[LoopInterchange] Handle LE and GE correctly #124901

kasuga-fj · 2025-01-29T09:01:00Z

LoopInterchange have converted DVEntry::LE and DVEntry::GE in direction vectors to '<' and '>' respectively. This handling is incorrect because the information about the '=' it lost. This leads to miscompilation in some cases. To resolve this issue, convert them to '*' instead.

Resolve #123920

LoopInterchange have converted `DVEntry::LE` and `DVEntry::GE` in direction vectors to '<' and '>' respectively. This handling is incorrect because the information about the '=' it lost.
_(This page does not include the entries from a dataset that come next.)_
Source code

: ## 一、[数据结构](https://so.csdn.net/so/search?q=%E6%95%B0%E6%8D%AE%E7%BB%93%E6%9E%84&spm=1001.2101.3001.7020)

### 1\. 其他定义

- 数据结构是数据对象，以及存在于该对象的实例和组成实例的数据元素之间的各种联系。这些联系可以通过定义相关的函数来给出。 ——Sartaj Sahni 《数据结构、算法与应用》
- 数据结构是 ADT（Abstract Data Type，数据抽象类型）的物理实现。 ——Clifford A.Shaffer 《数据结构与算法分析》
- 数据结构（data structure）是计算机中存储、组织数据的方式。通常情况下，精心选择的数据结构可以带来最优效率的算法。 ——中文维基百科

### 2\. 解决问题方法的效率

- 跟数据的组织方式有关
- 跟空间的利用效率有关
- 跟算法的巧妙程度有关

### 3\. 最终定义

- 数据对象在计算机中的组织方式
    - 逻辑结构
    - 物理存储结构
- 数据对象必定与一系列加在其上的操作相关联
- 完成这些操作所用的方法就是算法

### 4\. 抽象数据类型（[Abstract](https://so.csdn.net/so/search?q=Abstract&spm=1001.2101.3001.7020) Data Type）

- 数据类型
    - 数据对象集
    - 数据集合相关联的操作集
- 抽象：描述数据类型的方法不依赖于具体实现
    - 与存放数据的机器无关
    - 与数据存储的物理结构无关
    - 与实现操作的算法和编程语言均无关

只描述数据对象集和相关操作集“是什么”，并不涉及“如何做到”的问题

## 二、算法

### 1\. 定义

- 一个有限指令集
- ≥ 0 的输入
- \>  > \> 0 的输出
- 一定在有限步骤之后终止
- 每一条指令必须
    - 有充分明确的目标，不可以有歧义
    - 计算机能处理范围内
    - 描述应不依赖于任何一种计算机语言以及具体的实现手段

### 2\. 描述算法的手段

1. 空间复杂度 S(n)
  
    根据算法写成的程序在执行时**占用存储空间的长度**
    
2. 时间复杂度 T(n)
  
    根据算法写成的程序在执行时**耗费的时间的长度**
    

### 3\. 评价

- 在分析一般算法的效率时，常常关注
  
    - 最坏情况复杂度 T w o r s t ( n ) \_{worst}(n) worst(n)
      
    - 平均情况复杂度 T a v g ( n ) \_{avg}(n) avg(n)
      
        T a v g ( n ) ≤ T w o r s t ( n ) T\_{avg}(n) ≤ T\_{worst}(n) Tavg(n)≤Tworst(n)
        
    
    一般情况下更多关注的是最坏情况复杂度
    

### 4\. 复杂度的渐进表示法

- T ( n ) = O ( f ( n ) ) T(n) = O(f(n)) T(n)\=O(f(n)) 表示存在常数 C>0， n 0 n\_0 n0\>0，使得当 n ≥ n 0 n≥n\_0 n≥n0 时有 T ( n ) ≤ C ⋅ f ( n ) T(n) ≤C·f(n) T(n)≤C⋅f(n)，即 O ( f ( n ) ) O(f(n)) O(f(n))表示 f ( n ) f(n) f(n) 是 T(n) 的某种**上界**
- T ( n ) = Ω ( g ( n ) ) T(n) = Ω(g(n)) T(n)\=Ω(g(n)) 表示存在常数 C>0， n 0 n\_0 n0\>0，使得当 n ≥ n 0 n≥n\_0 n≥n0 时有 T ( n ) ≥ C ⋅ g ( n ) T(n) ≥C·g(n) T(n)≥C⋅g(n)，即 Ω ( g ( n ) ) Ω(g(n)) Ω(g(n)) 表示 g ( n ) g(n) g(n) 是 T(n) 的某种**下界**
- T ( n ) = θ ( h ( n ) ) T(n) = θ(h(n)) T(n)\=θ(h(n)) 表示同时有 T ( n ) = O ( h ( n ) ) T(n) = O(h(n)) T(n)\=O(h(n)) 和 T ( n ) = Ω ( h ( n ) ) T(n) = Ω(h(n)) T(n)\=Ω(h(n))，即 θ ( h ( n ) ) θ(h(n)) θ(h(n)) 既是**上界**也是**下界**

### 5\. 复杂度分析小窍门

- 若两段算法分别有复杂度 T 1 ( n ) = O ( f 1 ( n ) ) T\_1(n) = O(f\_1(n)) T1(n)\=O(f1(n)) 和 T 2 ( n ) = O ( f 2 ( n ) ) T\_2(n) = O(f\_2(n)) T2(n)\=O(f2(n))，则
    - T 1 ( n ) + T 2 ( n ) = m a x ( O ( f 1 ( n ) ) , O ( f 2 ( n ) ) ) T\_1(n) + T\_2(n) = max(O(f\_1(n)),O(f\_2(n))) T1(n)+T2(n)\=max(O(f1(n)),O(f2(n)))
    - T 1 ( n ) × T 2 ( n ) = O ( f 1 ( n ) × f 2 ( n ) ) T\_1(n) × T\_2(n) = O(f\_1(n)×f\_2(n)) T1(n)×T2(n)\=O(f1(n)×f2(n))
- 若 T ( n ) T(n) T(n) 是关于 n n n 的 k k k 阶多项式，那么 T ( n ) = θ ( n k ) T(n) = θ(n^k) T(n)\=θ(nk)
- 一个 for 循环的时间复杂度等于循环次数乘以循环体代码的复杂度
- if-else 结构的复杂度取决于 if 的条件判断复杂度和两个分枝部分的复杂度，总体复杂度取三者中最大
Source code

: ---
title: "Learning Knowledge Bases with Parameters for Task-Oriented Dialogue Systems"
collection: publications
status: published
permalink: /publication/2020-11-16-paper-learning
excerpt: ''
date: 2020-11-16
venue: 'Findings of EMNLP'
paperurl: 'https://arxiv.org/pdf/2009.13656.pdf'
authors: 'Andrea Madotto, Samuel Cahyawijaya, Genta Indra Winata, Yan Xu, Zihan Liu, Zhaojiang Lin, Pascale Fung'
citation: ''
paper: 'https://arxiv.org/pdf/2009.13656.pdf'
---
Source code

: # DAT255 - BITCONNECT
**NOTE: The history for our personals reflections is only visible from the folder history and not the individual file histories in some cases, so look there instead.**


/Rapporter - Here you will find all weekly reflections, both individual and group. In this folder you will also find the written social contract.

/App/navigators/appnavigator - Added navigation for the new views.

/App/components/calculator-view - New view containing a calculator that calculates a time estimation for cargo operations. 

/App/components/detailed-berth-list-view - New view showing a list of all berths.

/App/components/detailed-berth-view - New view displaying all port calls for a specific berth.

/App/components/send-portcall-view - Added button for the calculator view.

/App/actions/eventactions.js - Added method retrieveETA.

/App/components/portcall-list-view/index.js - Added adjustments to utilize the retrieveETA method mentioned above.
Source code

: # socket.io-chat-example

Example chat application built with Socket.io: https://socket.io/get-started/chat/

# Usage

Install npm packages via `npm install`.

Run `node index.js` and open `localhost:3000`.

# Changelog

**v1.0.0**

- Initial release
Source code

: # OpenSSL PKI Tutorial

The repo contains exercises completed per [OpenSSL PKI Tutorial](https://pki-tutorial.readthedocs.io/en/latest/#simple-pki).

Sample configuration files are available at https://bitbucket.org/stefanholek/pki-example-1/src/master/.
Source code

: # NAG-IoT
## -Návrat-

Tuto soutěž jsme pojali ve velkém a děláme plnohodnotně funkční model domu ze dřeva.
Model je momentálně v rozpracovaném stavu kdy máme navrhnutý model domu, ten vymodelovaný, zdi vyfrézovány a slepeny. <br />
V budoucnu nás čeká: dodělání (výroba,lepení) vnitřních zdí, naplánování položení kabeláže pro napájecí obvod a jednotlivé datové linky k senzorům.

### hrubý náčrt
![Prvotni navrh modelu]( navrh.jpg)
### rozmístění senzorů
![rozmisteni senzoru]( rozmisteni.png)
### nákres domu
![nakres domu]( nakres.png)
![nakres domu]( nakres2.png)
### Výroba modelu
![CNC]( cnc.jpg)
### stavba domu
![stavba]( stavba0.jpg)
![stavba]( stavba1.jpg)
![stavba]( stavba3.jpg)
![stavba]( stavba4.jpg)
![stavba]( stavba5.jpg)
This leads to miscompilation in some cases. To resolve this issue, convert them to '*' instead. Resolve llvm#123920

llvmbot · 2025-01-29T09:01:34Z

@llvm/pr-subscribers-llvm-transforms

Author: Ryotaro Kasuga (kasuga-fj)

Changes

LoopInterchange have converted DVEntry::LE and DVEntry::GE in direction vectors to '<' and '>' respectively. This handling is incorrect because the information about the '=' it lost. This leads to miscompilation in some cases. To resolve this issue, convert them to '*' instead.

Resolve #123920

Full diff: https://github.com/llvm/llvm-project/pull/124901.diff

2 Files Affected:

(modified) llvm/lib/Transforms/Scalar/LoopInterchange.cpp (+8-3)
(added) llvm/test/Transforms/LoopInterchange/outer-dependency-lte.ll (+75)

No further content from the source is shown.